Überqualifizierung in Deutschland: Junge Talente bleiben unterfordert
Der deutsche Arbeitsmarkt sieht sich einer Herausforderung gegenüber: Viele junge Arbeitnehmerinnen und Arbeitnehmer sind für ihre gegenwärtigen Tätigkeiten überqualifiziert. Diese Tendenz zeigt sich besonders bei Frauen und Menschen mit Einwanderungsgeschichte in der Altersgruppe unter 35 Jahren, wie das Statistische Bundesamt in seiner aktuellen Arbeitskräfteerhebung 2024 berichtet.
Laut den Ergebnissen der Erhebung besitzen 15 Prozent der 15- bis 34-Jährigen einen höheren Bildungsabschluss, als für ihre Arbeit nötig wäre. Bei Frauen liegt dieser Anteil mit 16 Prozent leicht über dem der Männer, der bei 13 Prozent liegt. Besonders stark betroffen sind Menschen mit Migrationshintergrund – hier ist sogar fast ein Fünftel (18 Prozent) formal überqualifiziert für ihre Tätigkeit.

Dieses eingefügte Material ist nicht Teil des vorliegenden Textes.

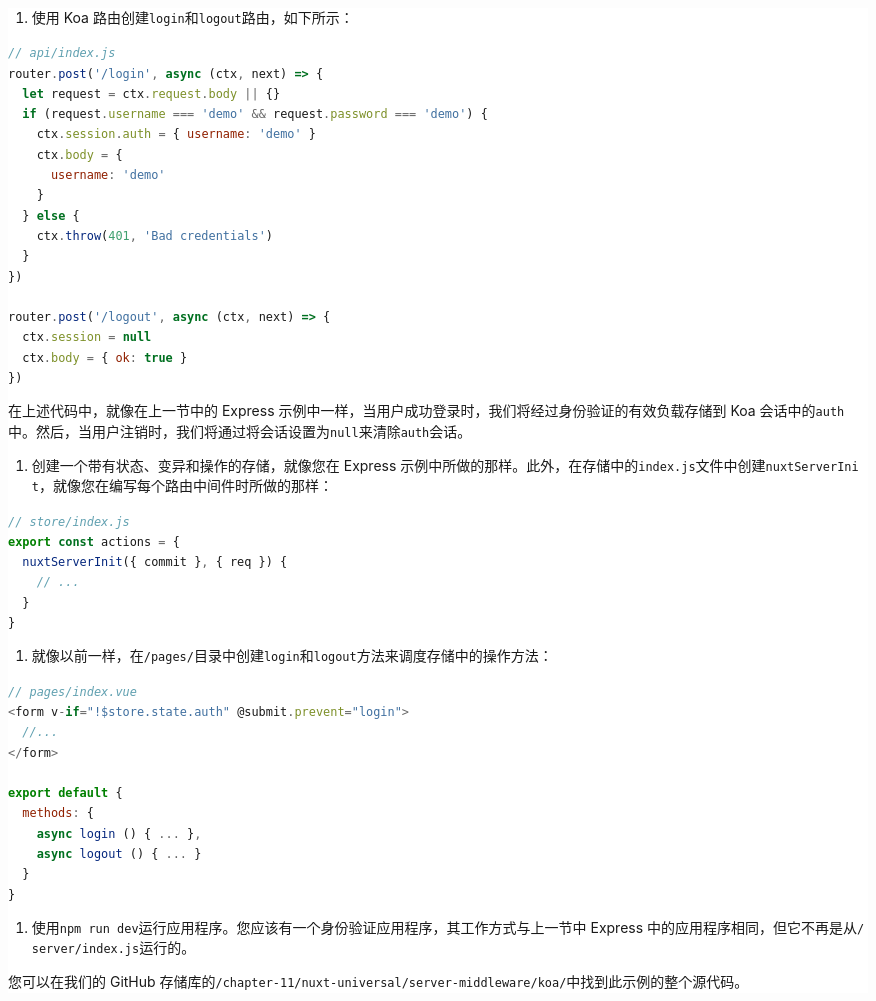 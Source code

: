 1.  使用 Koa 路由创建`login`和`logout`路由，如下所示：

```js
// api/index.js
router.post('/login', async (ctx, next) => {
  let request = ctx.request.body || {}
  if (request.username === 'demo' && request.password === 'demo') {
    ctx.session.auth = { username: 'demo' }
    ctx.body = {
      username: 'demo'
    }
  } else {
    ctx.throw(401, 'Bad credentials')
  }
})

router.post('/logout', async (ctx, next) => {
  ctx.session = null
  ctx.body = { ok: true }
})
```

在上述代码中，就像在上一节中的 Express 示例中一样，当用户成功登录时，我们将经过身份验证的有效负载存储到 Koa 会话中的`auth`中。然后，当用户注销时，我们将通过将会话设置为`null`来清除`auth`会话。

1.  创建一个带有状态、变异和操作的存储，就像您在 Express 示例中所做的那样。此外，在存储中的`index.js`文件中创建`nuxtServerInit`，就像您在编写每个路由中间件时所做的那样：

```js
// store/index.js
export const actions = {
  nuxtServerInit({ commit }, { req }) {
    // ...
  }
}
```

1.  就像以前一样，在`/pages/`目录中创建`login`和`logout`方法来调度存储中的操作方法：

```js
// pages/index.vue
<form v-if="!$store.state.auth" @submit.prevent="login">
  //...
</form>

export default {
  methods: {
    async login () { ... },
    async logout () { ... }
  }
}
```

1.  使用`npm run dev`运行应用程序。您应该有一个身份验证应用程序，其工作方式与上一节中 Express 中的应用程序相同，但它不再是从`/server/index.js`运行的。

您可以在我们的 GitHub 存储库的`/chapter-11/nuxt-universal/server-middleware/koa/`中找到此示例的整个源代码。

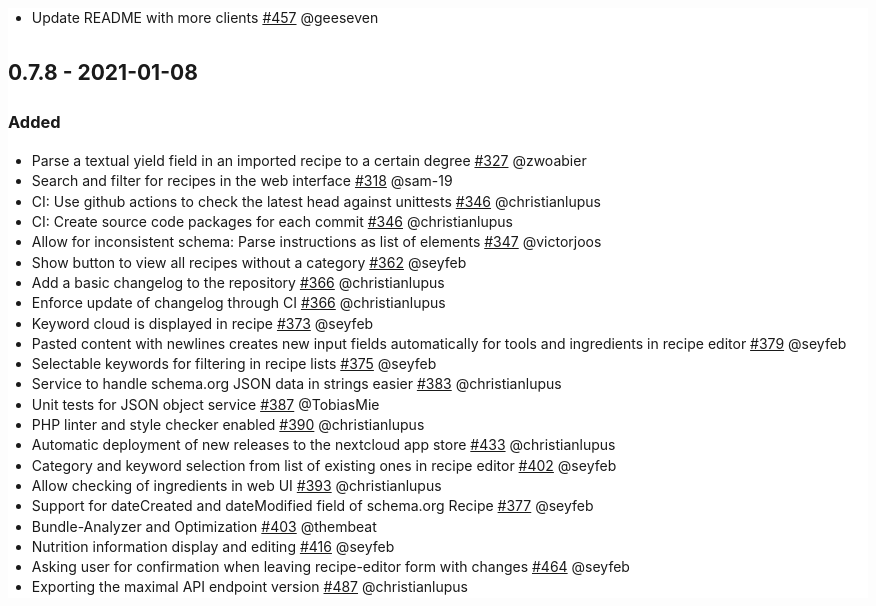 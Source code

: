 - Update README with more clients
  [#457](https://github.com/nextcloud/demo/pull/457) @geeseven

## 0.7.8 - 2021-01-08

### Added
- Parse a textual yield field in an imported recipe to a certain degree
  [#327](https://github.com/nextcloud/demo/pull/327) @zwoabier
- Search and filter for recipes in the web interface
  [#318](https://github.com/nextcloud/demo/pull/318) @sam-19
- CI: Use github actions to check the latest head against unittests
  [#346](https://github.com/nextcloud/demo/pull/346) @christianlupus
- CI: Create source code packages for each commit
  [#346](https://github.com/nextcloud/demo/pull/346) @christianlupus
- Allow for inconsistent schema: Parse instructions as list of elements
  [#347](https://github.com/nextcloud/demo/pull/347) @victorjoos
- Show button to view all recipes without a category
  [#362](https://github.com/nextcloud/demo/pull/362/) @seyfeb
- Add a basic changelog to the repository
  [#366](https://github.com/nextcloud/demo/pull/366/) @christianlupus
- Enforce update of changelog through CI
  [#366](https://github.com/nextcloud/demo/pull/366/) @christianlupus
- Keyword cloud is displayed in recipe
  [#373](https://github.com/nextcloud/demo/pull/373/) @seyfeb
- Pasted content with newlines creates new input fields automatically for tools and ingredients in recipe editor
  [#379](https://github.com/nextcloud/demo/pull/379/) @seyfeb
- Selectable keywords for filtering in recipe lists
  [#375](https://github.com/nextcloud/demo/pull/375/) @seyfeb
- Service to handle schema.org JSON data in strings easier
  [#383](https://github.com/nextcloud/demo/pull/383/) @christianlupus
- Unit tests for JSON object service
  [#387](https://github.com/nextcloud/demo/pull/387) @TobiasMie
- PHP linter and style checker enabled
  [#390](https://github.com/nextcloud/demo/pull/390) @christianlupus
- Automatic deployment of new releases to the nextcloud app store
  [#433](https://github.com/nextcloud/demo/pull/433) @christianlupus
- Category and keyword selection from list of existing ones in recipe editor
  [#402](https://github.com/nextcloud/demo/pull/402/) @seyfeb
- Allow checking of ingredients in web UI
  [#393](https://github.com/nextcloud/demo/pull/393) @christianlupus
- Support for dateCreated and dateModified field of schema.org Recipe
  [#377](https://github.com/nextcloud/demo/pull/366/) @seyfeb
- Bundle-Analyzer and Optimization
  [#403](https://github.com/nextcloud/demo/pull/403) @thembeat
- Nutrition information display and editing
  [#416](https://github.com/nextcloud/demo/pull/416/) @seyfeb
- Asking user for confirmation when leaving recipe-editor form with changes
  [#464](https://github.com/nextcloud/demo/pull/464/) @seyfeb
- Exporting the maximal API endpoint version
  [#487](https://github.com/nextcloud/demo/pull/487) @christianlupus
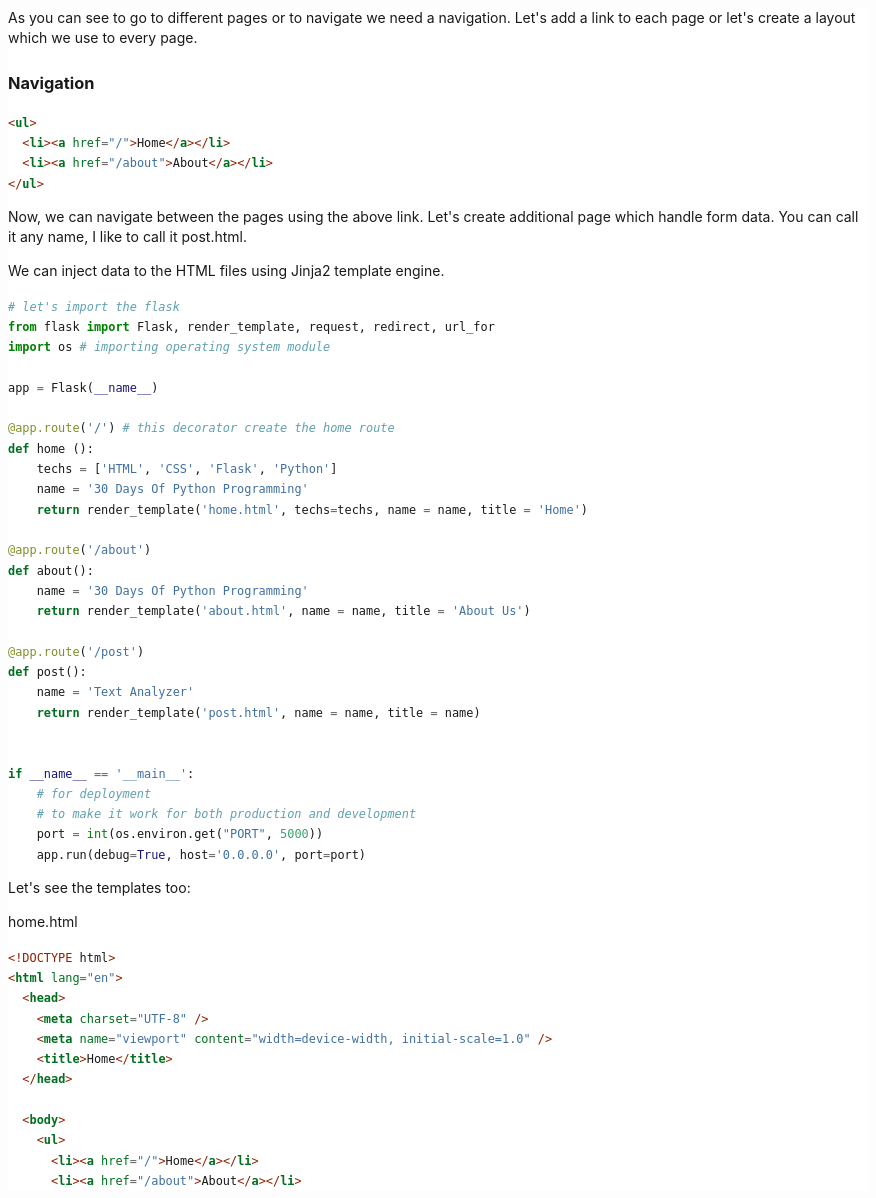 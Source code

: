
 ```py
```

As you can see to go to different pages or to navigate we need a navigation. Let's add a link to each page or let's create a layout which we use to every page.

### Navigation

```html
<ul>
  <li><a href="/">Home</a></li>
  <li><a href="/about">About</a></li>
</ul>
```

Now, we can navigate between the pages using the above link. Let's create additional page which handle form data. You can call it any name, I like to call it post.html.

We can inject data to the HTML files using Jinja2 template engine.

```py
# let's import the flask
from flask import Flask, render_template, request, redirect, url_for
import os # importing operating system module

app = Flask(__name__)

@app.route('/') # this decorator create the home route
def home ():
    techs = ['HTML', 'CSS', 'Flask', 'Python']
    name = '30 Days Of Python Programming'
    return render_template('home.html', techs=techs, name = name, title = 'Home')

@app.route('/about')
def about():
    name = '30 Days Of Python Programming'
    return render_template('about.html', name = name, title = 'About Us')

@app.route('/post')
def post():
    name = 'Text Analyzer'
    return render_template('post.html', name = name, title = name)


if __name__ == '__main__':
    # for deployment
    # to make it work for both production and development
    port = int(os.environ.get("PORT", 5000))
    app.run(debug=True, host='0.0.0.0', port=port)
```

Let's see the templates too:

home.html

```html
<!DOCTYPE html>
<html lang="en">
  <head>
    <meta charset="UTF-8" />
    <meta name="viewport" content="width=device-width, initial-scale=1.0" />
    <title>Home</title>
  </head>

  <body>
    <ul>
      <li><a href="/">Home</a></li>
      <li><a href="/about">About</a></li>
```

Während die Mehrheit der jungen Erwerbstätigen in der Gesamtstichprobe, nämlich 78 Prozent, in Berufen arbeitet, die ihrem Bildungsniveau entsprechen, sind 7 Prozent mit einem niedrigeren Bildungsabschluss tätig, als für ihre Position erforderlich ist. Experten heben die Bedeutung der Zuwanderung qualifizierter Arbeitskräfte aus dem Ausland hervor, um dem branchenübergreifenden Fachkräftemangel effektiv entgegenzuwirken.
Eine kluge Nutzung des vorhandenen Potenzials könnte nicht nur den Bedürfnissen des Arbeitsmarktes gerecht werden, sondern auch den Weg für innovative Lösungen in einer sich stetig wandelnden Wirtschaft ebnen.